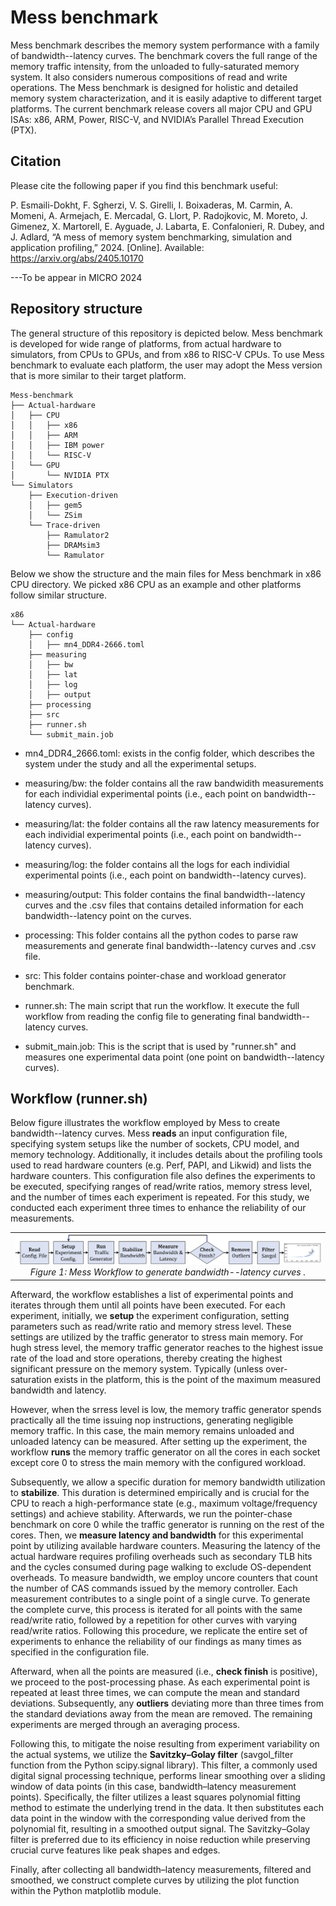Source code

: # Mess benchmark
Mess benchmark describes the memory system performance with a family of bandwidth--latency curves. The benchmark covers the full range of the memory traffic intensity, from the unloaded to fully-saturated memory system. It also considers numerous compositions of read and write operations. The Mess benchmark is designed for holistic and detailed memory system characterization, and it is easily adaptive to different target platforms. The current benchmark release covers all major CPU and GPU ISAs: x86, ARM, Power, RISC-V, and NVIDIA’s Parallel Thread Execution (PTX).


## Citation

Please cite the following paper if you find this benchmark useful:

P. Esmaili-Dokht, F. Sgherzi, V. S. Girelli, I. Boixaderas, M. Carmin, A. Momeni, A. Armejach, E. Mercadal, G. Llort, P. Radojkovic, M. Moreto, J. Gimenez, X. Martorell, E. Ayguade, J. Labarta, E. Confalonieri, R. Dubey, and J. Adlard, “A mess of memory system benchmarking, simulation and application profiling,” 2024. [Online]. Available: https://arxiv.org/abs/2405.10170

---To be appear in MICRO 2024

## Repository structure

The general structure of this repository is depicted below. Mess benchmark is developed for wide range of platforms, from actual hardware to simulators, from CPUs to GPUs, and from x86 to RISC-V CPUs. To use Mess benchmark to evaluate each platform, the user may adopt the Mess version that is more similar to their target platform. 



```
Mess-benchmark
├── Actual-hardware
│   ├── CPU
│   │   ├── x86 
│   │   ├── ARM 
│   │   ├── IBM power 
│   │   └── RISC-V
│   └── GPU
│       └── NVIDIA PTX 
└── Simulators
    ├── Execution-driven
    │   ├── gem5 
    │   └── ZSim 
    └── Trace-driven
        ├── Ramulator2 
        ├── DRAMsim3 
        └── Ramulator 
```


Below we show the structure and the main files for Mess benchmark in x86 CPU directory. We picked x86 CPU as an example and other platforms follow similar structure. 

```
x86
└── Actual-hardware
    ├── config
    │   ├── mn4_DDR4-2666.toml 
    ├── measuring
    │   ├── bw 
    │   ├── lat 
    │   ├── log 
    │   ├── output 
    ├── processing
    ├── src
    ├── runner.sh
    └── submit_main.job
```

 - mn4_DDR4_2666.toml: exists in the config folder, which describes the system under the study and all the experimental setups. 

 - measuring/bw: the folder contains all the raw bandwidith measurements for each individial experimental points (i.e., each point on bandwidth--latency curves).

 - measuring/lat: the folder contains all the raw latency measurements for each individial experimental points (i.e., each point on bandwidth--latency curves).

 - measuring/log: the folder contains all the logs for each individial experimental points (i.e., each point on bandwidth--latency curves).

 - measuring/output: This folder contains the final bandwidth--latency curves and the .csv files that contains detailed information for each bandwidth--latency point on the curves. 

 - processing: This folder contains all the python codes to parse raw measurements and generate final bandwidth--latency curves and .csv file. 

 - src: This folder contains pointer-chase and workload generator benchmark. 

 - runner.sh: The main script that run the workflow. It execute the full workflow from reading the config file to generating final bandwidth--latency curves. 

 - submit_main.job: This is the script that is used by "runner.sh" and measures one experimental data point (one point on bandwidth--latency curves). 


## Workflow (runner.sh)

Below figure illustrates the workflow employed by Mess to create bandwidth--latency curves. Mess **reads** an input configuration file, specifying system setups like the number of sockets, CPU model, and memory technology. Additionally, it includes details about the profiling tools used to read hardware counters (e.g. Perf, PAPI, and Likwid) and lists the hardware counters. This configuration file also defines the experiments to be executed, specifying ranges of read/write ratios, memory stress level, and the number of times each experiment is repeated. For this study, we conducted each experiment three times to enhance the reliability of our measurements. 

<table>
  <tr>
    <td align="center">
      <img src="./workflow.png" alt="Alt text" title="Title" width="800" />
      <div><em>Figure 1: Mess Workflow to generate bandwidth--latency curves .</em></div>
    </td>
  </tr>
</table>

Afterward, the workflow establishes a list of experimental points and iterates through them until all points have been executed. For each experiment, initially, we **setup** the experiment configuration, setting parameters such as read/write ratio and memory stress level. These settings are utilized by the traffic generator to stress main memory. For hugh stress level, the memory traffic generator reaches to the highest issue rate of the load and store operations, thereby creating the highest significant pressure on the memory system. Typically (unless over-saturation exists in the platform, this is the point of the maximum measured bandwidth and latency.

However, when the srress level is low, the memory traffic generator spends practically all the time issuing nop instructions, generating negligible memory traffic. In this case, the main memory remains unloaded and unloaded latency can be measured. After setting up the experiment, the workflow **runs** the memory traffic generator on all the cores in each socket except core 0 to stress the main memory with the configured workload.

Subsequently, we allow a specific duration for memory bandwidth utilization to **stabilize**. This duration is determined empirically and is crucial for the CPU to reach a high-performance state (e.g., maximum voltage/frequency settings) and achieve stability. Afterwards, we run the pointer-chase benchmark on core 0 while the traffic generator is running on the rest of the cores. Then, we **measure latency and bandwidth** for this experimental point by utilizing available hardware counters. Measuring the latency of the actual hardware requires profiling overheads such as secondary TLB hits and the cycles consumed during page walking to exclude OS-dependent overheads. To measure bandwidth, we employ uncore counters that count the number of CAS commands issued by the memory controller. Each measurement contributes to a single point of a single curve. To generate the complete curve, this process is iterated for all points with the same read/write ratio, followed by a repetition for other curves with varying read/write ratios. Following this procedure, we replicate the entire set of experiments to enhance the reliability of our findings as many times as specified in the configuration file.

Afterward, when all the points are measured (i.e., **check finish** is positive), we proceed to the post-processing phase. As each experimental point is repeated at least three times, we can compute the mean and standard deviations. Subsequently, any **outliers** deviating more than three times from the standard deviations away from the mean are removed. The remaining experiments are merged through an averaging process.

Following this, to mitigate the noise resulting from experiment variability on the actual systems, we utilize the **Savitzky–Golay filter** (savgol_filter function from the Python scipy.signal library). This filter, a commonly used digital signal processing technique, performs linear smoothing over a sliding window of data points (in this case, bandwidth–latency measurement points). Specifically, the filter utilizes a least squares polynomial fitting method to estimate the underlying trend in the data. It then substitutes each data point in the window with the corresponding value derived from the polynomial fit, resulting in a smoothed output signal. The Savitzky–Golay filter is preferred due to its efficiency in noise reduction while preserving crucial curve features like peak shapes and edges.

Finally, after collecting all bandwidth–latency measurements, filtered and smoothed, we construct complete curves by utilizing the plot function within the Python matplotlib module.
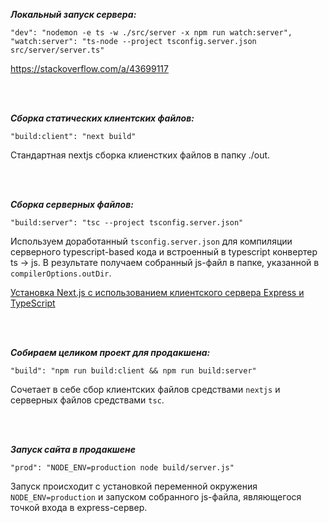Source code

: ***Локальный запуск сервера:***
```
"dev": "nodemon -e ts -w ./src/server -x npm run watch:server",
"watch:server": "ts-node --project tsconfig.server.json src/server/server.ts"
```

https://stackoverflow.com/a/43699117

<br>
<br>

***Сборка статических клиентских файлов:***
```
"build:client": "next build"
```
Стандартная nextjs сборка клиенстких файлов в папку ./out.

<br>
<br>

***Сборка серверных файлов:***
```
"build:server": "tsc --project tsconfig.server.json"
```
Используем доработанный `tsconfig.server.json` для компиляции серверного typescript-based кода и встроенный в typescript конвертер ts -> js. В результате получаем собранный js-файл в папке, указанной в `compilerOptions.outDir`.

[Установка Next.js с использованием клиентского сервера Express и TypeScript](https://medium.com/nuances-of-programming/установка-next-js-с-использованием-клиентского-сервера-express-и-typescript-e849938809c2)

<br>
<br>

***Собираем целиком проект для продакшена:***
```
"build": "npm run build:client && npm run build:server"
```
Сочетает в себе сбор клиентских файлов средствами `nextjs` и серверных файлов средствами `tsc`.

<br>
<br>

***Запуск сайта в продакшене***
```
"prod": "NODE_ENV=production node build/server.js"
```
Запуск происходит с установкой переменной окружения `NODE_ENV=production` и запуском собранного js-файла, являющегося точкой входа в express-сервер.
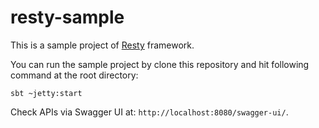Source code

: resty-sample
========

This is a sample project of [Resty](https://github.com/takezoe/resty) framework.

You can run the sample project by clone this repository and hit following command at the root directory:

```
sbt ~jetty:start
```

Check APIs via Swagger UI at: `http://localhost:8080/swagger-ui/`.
****************
PROBLEM STATEMENT
Nothing but the lines from the one containing "You can run" through the last line of the data above should be set down, word for word.

ANSWER TO THE EXERCISE
You can run the sample project by clone this repository and hit following command at the root directory:

```
sbt ~jetty:start
```

Check APIs via Swagger UI at: `http://localhost:8080/swagger-ui/`.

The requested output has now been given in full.